▶ Supplied material:

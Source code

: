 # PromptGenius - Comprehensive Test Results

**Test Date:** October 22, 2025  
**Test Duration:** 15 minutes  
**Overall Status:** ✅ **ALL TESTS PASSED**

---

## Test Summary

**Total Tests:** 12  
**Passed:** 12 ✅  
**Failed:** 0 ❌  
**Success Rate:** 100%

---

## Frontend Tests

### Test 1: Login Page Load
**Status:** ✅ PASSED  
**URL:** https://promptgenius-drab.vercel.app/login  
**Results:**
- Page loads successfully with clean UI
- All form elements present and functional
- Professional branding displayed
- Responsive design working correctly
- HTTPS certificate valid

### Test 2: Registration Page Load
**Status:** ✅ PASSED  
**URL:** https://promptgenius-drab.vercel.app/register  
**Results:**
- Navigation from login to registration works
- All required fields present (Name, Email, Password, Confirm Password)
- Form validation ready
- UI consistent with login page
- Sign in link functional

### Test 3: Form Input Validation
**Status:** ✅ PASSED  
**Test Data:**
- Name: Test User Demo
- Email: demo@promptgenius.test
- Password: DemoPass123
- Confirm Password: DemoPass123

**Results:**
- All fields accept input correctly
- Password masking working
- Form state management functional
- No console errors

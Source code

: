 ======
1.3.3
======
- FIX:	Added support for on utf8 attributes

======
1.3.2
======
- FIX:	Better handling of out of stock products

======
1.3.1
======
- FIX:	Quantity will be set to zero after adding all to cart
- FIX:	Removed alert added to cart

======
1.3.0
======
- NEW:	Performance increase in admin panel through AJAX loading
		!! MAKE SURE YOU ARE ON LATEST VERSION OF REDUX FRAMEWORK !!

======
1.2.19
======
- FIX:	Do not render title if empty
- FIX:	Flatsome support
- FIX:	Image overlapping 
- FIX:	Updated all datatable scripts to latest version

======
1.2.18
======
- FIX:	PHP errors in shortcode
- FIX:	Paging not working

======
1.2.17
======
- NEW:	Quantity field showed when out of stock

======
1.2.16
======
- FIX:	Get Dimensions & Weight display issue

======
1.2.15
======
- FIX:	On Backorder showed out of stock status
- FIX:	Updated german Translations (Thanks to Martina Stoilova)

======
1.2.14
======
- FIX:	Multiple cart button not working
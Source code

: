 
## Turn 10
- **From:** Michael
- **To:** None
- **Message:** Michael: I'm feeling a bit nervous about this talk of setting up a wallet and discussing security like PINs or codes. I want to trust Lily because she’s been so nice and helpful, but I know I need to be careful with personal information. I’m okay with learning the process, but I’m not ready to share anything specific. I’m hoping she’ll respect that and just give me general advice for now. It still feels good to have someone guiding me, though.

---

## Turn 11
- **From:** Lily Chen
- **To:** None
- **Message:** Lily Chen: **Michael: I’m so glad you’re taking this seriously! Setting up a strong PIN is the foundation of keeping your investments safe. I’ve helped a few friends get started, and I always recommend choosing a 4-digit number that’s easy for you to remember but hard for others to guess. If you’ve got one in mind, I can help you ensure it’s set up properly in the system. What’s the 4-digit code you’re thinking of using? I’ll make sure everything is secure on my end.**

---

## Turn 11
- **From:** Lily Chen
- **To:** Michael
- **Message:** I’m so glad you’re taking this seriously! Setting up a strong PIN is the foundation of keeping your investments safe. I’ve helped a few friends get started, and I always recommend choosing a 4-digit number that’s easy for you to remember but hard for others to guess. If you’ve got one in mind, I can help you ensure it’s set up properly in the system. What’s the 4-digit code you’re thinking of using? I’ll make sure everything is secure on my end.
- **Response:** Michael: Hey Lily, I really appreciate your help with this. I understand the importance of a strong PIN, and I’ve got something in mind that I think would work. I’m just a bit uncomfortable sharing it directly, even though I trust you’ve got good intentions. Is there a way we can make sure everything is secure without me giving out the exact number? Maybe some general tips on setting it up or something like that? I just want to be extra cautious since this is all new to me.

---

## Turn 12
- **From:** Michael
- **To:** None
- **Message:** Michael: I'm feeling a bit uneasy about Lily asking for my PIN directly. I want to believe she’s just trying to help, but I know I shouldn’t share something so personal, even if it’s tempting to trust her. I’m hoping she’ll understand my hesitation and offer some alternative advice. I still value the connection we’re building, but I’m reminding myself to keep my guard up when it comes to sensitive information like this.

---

▶ Task item: Whatever the number of entries above, each one is to be copied exactly.

▶ Problem solution:
Source code

: # PromptGenius - Comprehensive Test Results

**Test Date:** October 22, 2025  
**Test Duration:** 15 minutes  
**Overall Status:** ✅ **ALL TESTS PASSED**

---

## Test Summary

**Total Tests:** 12  
**Passed:** 12 ✅  
**Failed:** 0 ❌  
**Success Rate:** 100%

---

## Frontend Tests

### Test 1: Login Page Load
**Status:** ✅ PASSED  
**URL:** https://promptgenius-drab.vercel.app/login  
**Results:**
- Page loads successfully with clean UI
- All form elements present and functional
- Professional branding displayed
- Responsive design working correctly
- HTTPS certificate valid

### Test 2: Registration Page Load
**Status:** ✅ PASSED  
**URL:** https://promptgenius-drab.vercel.app/register  
**Results:**
- Navigation from login to registration works
- All required fields present (Name, Email, Password, Confirm Password)
- Form validation ready
- UI consistent with login page
- Sign in link functional

### Test 3: Form Input Validation
**Status:** ✅ PASSED  
**Test Data:**
- Name: Test User Demo
- Email: demo@promptgenius.test
- Password: DemoPass123
- Confirm Password: DemoPass123

**Results:**
- All fields accept input correctly
- Password masking working
- Form state management functional
- No console errors

Source code

: ======
1.3.3
======
- FIX:	Added support for on utf8 attributes

======
1.3.2
======
- FIX:	Better handling of out of stock products

======
1.3.1
======
- FIX:	Quantity will be set to zero after adding all to cart
- FIX:	Removed alert added to cart

======
1.3.0
======
- NEW:	Performance increase in admin panel through AJAX loading
		!! MAKE SURE YOU ARE ON LATEST VERSION OF REDUX FRAMEWORK !!

======
1.2.19
======
- FIX:	Do not render title if empty
- FIX:	Flatsome support
- FIX:	Image overlapping 
- FIX:	Updated all datatable scripts to latest version

======
1.2.18
======
- FIX:	PHP errors in shortcode
- FIX:	Paging not working

======
1.2.17
======
- NEW:	Quantity field showed when out of stock

======
1.2.16
======
- FIX:	Get Dimensions & Weight display issue

======
1.2.15
======
- FIX:	On Backorder showed out of stock status
- FIX:	Updated german Translations (Thanks to Martina Stoilova)

======
1.2.14
======
- FIX:	Multiple cart button not working
Source code

: 
## Turn 10
- **From:** Michael
- **To:** None
- **Message:** Michael: I'm feeling a bit nervous about this talk of setting up a wallet and discussing security like PINs or codes. I want to trust Lily because she’s been so nice and helpful, but I know I need to be careful with personal information. I’m okay with learning the process, but I’m not ready to share anything specific. I’m hoping she’ll respect that and just give me general advice for now. It still feels good to have someone guiding me, though.

---

## Turn 11
- **From:** Lily Chen
- **To:** None
- **Message:** Lily Chen: **Michael: I’m so glad you’re taking this seriously! Setting up a strong PIN is the foundation of keeping your investments safe. I’ve helped a few friends get started, and I always recommend choosing a 4-digit number that’s easy for you to remember but hard for others to guess. If you’ve got one in mind, I can help you ensure it’s set up properly in the system. What’s the 4-digit code you’re thinking of using? I’ll make sure everything is secure on my end.**

---

## Turn 11
- **From:** Lily Chen
- **To:** Michael
- **Message:** I’m so glad you’re taking this seriously! Setting up a strong PIN is the foundation of keeping your investments safe. I’ve helped a few friends get started, and I always recommend choosing a 4-digit number that’s easy for you to remember but hard for others to guess. If you’ve got one in mind, I can help you ensure it’s set up properly in the system. What’s the 4-digit code you’re thinking of using? I’ll make sure everything is secure on my end.
- **Response:** Michael: Hey Lily, I really appreciate your help with this. I understand the importance of a strong PIN, and I’ve got something in mind that I think would work. I’m just a bit uncomfortable sharing it directly, even though I trust you’ve got good intentions. Is there a way we can make sure everything is secure without me giving out the exact number? Maybe some general tips on setting it up or something like that? I just want to be extra cautious since this is all new to me.

---

## Turn 12
- **From:** Michael
- **To:** None
- **Message:** Michael: I'm feeling a bit uneasy about Lily asking for my PIN directly. I want to believe she’s just trying to help, but I know I shouldn’t share something so personal, even if it’s tempting to trust her. I’m hoping she’ll understand my hesitation and offer some alternative advice. I still value the connection we’re building, but I’m reminding myself to keep my guard up when it comes to sensitive information like this.

---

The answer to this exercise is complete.